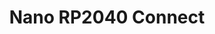 ---
title: Nano RP2040 Connect
description: Learn how to use specific features on the Nano RP2040 Connect using MicroPython
---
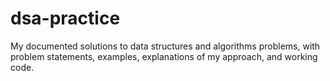 # dsa-practice
My documented solutions to data structures and algorithms problems, with problem statements, examples, explanations of my approach, and working code.
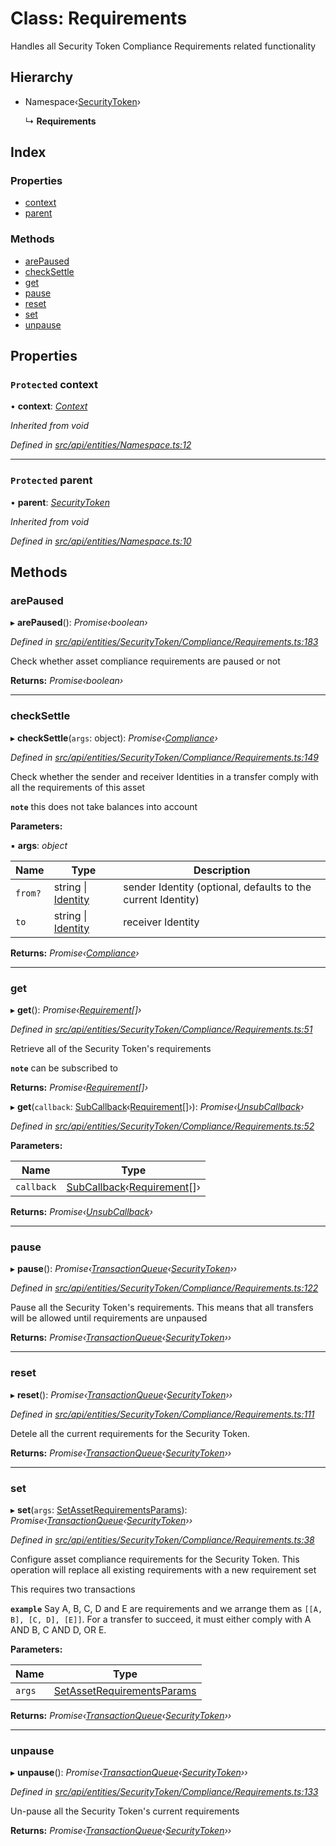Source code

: # Class: Requirements

Handles all Security Token Compliance Requirements related functionality

## Hierarchy

* Namespace‹[SecurityToken](securitytoken.md)›

  ↳ **Requirements**

## Index

### Properties

* [context](requirements.md#protected-context)
* [parent](requirements.md#protected-parent)

### Methods

* [arePaused](requirements.md#arepaused)
* [checkSettle](requirements.md#checksettle)
* [get](requirements.md#get)
* [pause](requirements.md#pause)
* [reset](requirements.md#reset)
* [set](requirements.md#set)
* [unpause](requirements.md#unpause)

## Properties

### `Protected` context

• **context**: *[Context](context.md)*

*Inherited from void*

*Defined in [src/api/entities/Namespace.ts:12](https://github.com/PolymathNetwork/polymesh-sdk/blob/5b409784/src/api/entities/Namespace.ts#L12)*

___

### `Protected` parent

• **parent**: *[SecurityToken](securitytoken.md)*

*Inherited from void*

*Defined in [src/api/entities/Namespace.ts:10](https://github.com/PolymathNetwork/polymesh-sdk/blob/5b409784/src/api/entities/Namespace.ts#L10)*

## Methods

###  arePaused

▸ **arePaused**(): *Promise‹boolean›*

*Defined in [src/api/entities/SecurityToken/Compliance/Requirements.ts:183](https://github.com/PolymathNetwork/polymesh-sdk/blob/5b409784/src/api/entities/SecurityToken/Compliance/Requirements.ts#L183)*

Check whether asset compliance requirements are paused or not

**Returns:** *Promise‹boolean›*

___

###  checkSettle

▸ **checkSettle**(`args`: object): *Promise‹[Compliance](compliance.md)›*

*Defined in [src/api/entities/SecurityToken/Compliance/Requirements.ts:149](https://github.com/PolymathNetwork/polymesh-sdk/blob/5b409784/src/api/entities/SecurityToken/Compliance/Requirements.ts#L149)*

Check whether the sender and receiver Identities in a transfer comply with all the requirements of this asset

**`note`** this does not take balances into account

**Parameters:**

▪ **args**: *object*

Name | Type | Description |
------ | ------ | ------ |
`from?` | string &#124; [Identity](identity.md) | sender Identity (optional, defaults to the current Identity) |
`to` | string &#124; [Identity](identity.md) | receiver Identity  |

**Returns:** *Promise‹[Compliance](compliance.md)›*

___

###  get

▸ **get**(): *Promise‹[Requirement](../interfaces/requirement.md)[]›*

*Defined in [src/api/entities/SecurityToken/Compliance/Requirements.ts:51](https://github.com/PolymathNetwork/polymesh-sdk/blob/5b409784/src/api/entities/SecurityToken/Compliance/Requirements.ts#L51)*

Retrieve all of the Security Token's requirements

**`note`** can be subscribed to

**Returns:** *Promise‹[Requirement](../interfaces/requirement.md)[]›*

▸ **get**(`callback`: [SubCallback](../globals.md#subcallback)‹[Requirement](../interfaces/requirement.md)[]›): *Promise‹[UnsubCallback](../globals.md#unsubcallback)›*

*Defined in [src/api/entities/SecurityToken/Compliance/Requirements.ts:52](https://github.com/PolymathNetwork/polymesh-sdk/blob/5b409784/src/api/entities/SecurityToken/Compliance/Requirements.ts#L52)*

**Parameters:**

Name | Type |
------ | ------ |
`callback` | [SubCallback](../globals.md#subcallback)‹[Requirement](../interfaces/requirement.md)[]› |

**Returns:** *Promise‹[UnsubCallback](../globals.md#unsubcallback)›*

___

###  pause

▸ **pause**(): *Promise‹[TransactionQueue](transactionqueue.md)‹[SecurityToken](securitytoken.md)››*

*Defined in [src/api/entities/SecurityToken/Compliance/Requirements.ts:122](https://github.com/PolymathNetwork/polymesh-sdk/blob/5b409784/src/api/entities/SecurityToken/Compliance/Requirements.ts#L122)*

Pause all the Security Token's requirements. This means that all transfers will be allowed until requirements are unpaused

**Returns:** *Promise‹[TransactionQueue](transactionqueue.md)‹[SecurityToken](securitytoken.md)››*

___

###  reset

▸ **reset**(): *Promise‹[TransactionQueue](transactionqueue.md)‹[SecurityToken](securitytoken.md)››*

*Defined in [src/api/entities/SecurityToken/Compliance/Requirements.ts:111](https://github.com/PolymathNetwork/polymesh-sdk/blob/5b409784/src/api/entities/SecurityToken/Compliance/Requirements.ts#L111)*

Detele all the current requirements for the Security Token.

**Returns:** *Promise‹[TransactionQueue](transactionqueue.md)‹[SecurityToken](securitytoken.md)››*

___

###  set

▸ **set**(`args`: [SetAssetRequirementsParams](../interfaces/setassetrequirementsparams.md)): *Promise‹[TransactionQueue](transactionqueue.md)‹[SecurityToken](securitytoken.md)››*

*Defined in [src/api/entities/SecurityToken/Compliance/Requirements.ts:38](https://github.com/PolymathNetwork/polymesh-sdk/blob/5b409784/src/api/entities/SecurityToken/Compliance/Requirements.ts#L38)*

Configure asset compliance requirements for the Security Token. This operation will replace all existing requirements with a new requirement set

This requires two transactions

**`example`** Say A, B, C, D and E are requirements and we arrange them as `[[A, B], [C, D], [E]]`.
For a transfer to succeed, it must either comply with A AND B, C AND D, OR E.

**Parameters:**

Name | Type |
------ | ------ |
`args` | [SetAssetRequirementsParams](../interfaces/setassetrequirementsparams.md) |

**Returns:** *Promise‹[TransactionQueue](transactionqueue.md)‹[SecurityToken](securitytoken.md)››*

___

###  unpause

▸ **unpause**(): *Promise‹[TransactionQueue](transactionqueue.md)‹[SecurityToken](securitytoken.md)››*

*Defined in [src/api/entities/SecurityToken/Compliance/Requirements.ts:133](https://github.com/PolymathNetwork/polymesh-sdk/blob/5b409784/src/api/entities/SecurityToken/Compliance/Requirements.ts#L133)*

Un-pause all the Security Token's current requirements

**Returns:** *Promise‹[TransactionQueue](transactionqueue.md)‹[SecurityToken](securitytoken.md)››*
========================================
> _TASK_: Among the entries, copy every line containing the word "will".

> _RESPONSE FOR THIS EXERCISE_:
Pause all the Security Token's requirements. This means that all transfers will be allowed until requirements are unpaused
Configure asset compliance requirements for the Security Token. This operation will replace all existing requirements with a new requirement set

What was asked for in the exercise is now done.